Portos de refúgio

O desastre do navio M/S PRESTIGE na costa da Galiza, a avaria do Castor no Mediterrâneo, entre outros, trouxeram à tona um tema de grande importância para a segurança marítima e para a proteção do meio ambiente marinho, como os portos de refúgio.

Lembro-me da minha juventude na minha cidade natal, Cádiz, com seus três mil anos de história e porto marítimo por excelência, do meu gosto por ler notícias marítimas na imprensa diária e, de tempos em tempos, surgia a notícia da chegada de algum navio, seja por mau tempo, seja por danos à própria embarcação, ou por ambas as causas simultaneamente.

Continuo com o hábito de ler notícias marítimas em muito mais jornais do que na minha juventude e, curiosamente, sinto falta de ver reportagens sobre navios entrando em portos. Isso é bastante estranho, já que as tempestades ainda ocorrem com a mesma frequência de sempre e os navios, apesar de possuírem tecnologia de ponta, ainda quebram com a mesma frequência que seus antecessores. Portanto, pergunto-me: o que os navios fazem hoje em dia quando encontram uma tempestade ou quebram enquanto navegam perto da costa, se não entram em um porto? Sei que é possível enfrentar tempestades, evitá-las e assim por diante. Mas também sabemos que nem todos os navios podem fazer isso e que, dependendo da condição do navio ou da carga que transporta, não é aconselhável, nem para a segurança da tripulação, do navio, da carga e do meio ambiente marinho, correr o risco de enfrentar uma tempestade se puderem se refugiar em um porto próximo ou em águas abrigadas. Pode ser também que esse risco seja assumido por razões econômicas, ou que os portos mais próximos não atendam às condições adequadas para recebê-los ou, mais conveniente para seus interesses, neguem-lhes a entrada.

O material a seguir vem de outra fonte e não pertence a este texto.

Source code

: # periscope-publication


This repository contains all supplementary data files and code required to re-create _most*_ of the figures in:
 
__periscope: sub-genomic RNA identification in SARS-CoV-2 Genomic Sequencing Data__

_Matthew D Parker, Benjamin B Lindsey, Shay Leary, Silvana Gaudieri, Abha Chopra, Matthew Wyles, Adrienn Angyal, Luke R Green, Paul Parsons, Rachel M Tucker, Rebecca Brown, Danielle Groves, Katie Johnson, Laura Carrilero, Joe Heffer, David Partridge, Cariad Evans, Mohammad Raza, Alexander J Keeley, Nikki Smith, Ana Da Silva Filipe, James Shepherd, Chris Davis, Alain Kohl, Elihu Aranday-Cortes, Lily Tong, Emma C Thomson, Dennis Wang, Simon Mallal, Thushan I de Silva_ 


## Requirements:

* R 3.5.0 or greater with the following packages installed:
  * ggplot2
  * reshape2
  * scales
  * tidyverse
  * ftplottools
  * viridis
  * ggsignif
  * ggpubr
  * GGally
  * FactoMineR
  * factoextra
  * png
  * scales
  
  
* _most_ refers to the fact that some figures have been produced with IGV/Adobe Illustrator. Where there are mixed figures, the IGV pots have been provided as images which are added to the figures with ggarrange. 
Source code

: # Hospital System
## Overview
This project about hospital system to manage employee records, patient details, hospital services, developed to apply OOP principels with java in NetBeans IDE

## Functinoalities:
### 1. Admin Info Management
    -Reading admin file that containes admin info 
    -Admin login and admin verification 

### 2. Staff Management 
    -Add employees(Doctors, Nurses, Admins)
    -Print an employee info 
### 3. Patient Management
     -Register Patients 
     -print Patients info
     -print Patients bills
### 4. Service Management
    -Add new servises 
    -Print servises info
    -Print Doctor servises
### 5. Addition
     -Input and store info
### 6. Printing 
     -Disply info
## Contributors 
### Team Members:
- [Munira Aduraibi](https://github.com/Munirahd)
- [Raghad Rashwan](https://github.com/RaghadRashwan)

Já temos experiência suficiente com acidentes marítimos que ocorrem ao longo dos 7.000 km de costa espanhola e no resto da UE, para salvar não só as tripulações dos navios em perigo de afundar, mas também os navios e a sua carga, especialmente considerando que grande parte das mercadorias transportadas por mar são poluentes para o ambiente marinho e que o mar, mais cedo ou mais tarde, devolve tudo o que nele é despejado, poluindo não só os mares e oceanos, mas também as costas, onde se encontra a maior riqueza marinha.

É bom aprender com os acidentes marítimos e, dependendo do caso, com os erros que os causam, agindo de acordo. E nos últimos acidentes em nossas costas, em todos eles, peçam-nos PORTOS DE REFÚGIO.